▶ _Task to carry out_: When a line below contains the string "contribution", show that line.

++++ Material for the task ++++

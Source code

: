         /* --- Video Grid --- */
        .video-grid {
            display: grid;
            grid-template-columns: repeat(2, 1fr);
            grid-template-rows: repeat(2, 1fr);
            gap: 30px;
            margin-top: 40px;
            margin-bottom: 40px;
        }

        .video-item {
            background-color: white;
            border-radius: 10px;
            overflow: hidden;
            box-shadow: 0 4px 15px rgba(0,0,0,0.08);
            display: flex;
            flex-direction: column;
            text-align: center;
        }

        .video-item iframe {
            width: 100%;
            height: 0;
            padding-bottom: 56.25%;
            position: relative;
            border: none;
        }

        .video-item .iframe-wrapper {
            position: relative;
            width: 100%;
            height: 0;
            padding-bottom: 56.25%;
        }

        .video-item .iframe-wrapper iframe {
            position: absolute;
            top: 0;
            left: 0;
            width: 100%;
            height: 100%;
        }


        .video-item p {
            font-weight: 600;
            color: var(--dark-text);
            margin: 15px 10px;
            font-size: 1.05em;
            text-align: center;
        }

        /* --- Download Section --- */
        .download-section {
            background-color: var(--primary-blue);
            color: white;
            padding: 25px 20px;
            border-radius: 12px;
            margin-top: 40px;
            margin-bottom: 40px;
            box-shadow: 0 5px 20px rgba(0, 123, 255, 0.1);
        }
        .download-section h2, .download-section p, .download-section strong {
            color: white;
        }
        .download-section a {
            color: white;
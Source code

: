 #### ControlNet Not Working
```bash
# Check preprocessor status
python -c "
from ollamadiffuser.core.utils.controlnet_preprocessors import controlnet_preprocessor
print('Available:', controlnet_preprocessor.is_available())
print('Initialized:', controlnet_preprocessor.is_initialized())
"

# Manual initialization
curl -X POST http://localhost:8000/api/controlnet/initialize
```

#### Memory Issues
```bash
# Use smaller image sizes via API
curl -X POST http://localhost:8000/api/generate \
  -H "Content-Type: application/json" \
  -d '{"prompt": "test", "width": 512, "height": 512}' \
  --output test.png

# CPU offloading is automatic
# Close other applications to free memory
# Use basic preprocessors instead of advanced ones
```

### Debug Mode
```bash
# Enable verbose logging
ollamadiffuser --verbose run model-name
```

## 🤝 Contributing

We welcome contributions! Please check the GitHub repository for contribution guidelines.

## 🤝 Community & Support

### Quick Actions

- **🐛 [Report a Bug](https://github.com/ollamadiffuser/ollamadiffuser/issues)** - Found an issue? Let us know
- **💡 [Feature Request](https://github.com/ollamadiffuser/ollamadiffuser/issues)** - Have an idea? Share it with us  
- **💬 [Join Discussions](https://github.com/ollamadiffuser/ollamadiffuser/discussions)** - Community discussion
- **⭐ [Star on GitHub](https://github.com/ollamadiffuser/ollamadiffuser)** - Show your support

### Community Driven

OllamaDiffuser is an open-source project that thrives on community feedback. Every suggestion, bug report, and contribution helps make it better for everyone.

++++

▶ _Response area_:
We welcome contributions! Please check the GitHub repository for contribution guidelines.
OllamaDiffuser is an open-source project that thrives on community feedback. Every suggestion, bug report, and contribution helps make it better for everyone.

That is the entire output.